Evernote, on the other hand, sometimes is criticized for being “too big” or “too heavy.” But from another perspective, can we say that Evernote focuses only on one thing as well—letting users put everything in it?

Everything is Evernote’s one thing.

A Little Story About Amazon

Just a little story.

I found out that Amazon Prime was a charged service after I had been using it for about five months. I didn’t realize I was charged until a friend told me about that. I guess I didn’t notice its price policy when I first signed up for its one month trial and I just forgot about it. Anyway, I was thinking about writing an email to Amazon to ask about it. But don’t get me wrong, I like Amazon Prime; it’s a good service. I just feel kind of deceived (but I wasn’t: it was me who didn’t realize the service was charged in the first place.) However, I got an email from Amazon which said they had already cancelled my Amazon Prime membership and I would get a full refund in days within hours I clicked the send button.

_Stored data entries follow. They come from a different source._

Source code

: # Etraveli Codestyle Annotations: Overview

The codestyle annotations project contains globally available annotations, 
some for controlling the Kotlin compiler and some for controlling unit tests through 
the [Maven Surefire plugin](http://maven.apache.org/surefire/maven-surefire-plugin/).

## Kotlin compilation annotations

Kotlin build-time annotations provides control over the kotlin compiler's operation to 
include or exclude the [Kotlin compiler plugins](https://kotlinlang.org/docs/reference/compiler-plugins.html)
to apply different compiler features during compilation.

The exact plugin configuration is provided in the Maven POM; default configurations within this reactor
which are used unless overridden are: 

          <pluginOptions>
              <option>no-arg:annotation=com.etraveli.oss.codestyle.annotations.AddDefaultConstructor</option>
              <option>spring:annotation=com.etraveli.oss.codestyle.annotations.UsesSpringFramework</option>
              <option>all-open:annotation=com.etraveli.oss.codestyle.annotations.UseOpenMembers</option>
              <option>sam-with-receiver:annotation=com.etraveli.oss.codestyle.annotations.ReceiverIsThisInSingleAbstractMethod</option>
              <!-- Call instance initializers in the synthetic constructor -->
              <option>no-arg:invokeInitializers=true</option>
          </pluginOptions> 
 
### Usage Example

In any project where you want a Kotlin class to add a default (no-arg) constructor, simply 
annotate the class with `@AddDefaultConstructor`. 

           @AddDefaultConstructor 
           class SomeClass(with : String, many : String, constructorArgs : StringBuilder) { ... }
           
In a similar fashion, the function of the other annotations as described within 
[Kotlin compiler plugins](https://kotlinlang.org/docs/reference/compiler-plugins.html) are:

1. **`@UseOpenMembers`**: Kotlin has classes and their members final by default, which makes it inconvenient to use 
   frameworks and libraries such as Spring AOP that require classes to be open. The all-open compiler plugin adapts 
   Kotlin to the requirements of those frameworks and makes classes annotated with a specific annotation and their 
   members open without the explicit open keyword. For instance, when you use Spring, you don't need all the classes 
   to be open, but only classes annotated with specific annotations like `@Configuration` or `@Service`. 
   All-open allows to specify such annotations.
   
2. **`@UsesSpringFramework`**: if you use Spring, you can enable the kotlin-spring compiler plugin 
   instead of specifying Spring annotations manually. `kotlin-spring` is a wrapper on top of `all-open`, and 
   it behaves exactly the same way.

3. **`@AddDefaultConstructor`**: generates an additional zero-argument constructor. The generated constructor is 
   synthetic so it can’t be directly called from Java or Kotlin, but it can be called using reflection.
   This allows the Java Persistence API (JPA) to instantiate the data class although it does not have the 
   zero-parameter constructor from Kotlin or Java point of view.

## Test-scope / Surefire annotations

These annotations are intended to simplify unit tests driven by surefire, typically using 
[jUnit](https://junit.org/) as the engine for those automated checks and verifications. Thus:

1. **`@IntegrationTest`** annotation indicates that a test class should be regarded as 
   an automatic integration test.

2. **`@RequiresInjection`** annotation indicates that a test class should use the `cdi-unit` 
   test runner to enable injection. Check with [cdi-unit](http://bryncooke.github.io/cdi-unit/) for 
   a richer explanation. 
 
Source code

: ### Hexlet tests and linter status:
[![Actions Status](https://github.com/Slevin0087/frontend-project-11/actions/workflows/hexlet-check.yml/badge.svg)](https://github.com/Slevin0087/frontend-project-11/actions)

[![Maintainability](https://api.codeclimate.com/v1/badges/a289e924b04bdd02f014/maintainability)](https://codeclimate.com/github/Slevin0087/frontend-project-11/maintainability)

I became an happy Amazon Prime member again soon after. How could I possibly think of a reason not to use such a good service from a company with such fantastic customer service?

This is probably the way how good business is done.

The Earth Won’t Stand Still Because I Missed That Kangaroo News

I love social media, and I still do. They pull the world closer to me. They keep me connected with my friends. They inform me in ways never before.

I have to, however, admit that regardless all these benefits that they give me, social media also have some side effects on me. On some days, they take me too much time. On other days, I’m afraid of missing out on what’s happening in the world as well as I’m afraid of missing out on what’s going on with my friends.1 But the worst part is that I’m afraid of all those unread counts: 100 new posts on Twitter and App.net, 70 unread items from the RSS feeds I subscribe to, and another 100 unread count from...insert another social site here. Those unread counts freak me out. They are like some tasks down the street waiting for me to accomplish. The moment when things become tasks is the moment when things become not fun any more.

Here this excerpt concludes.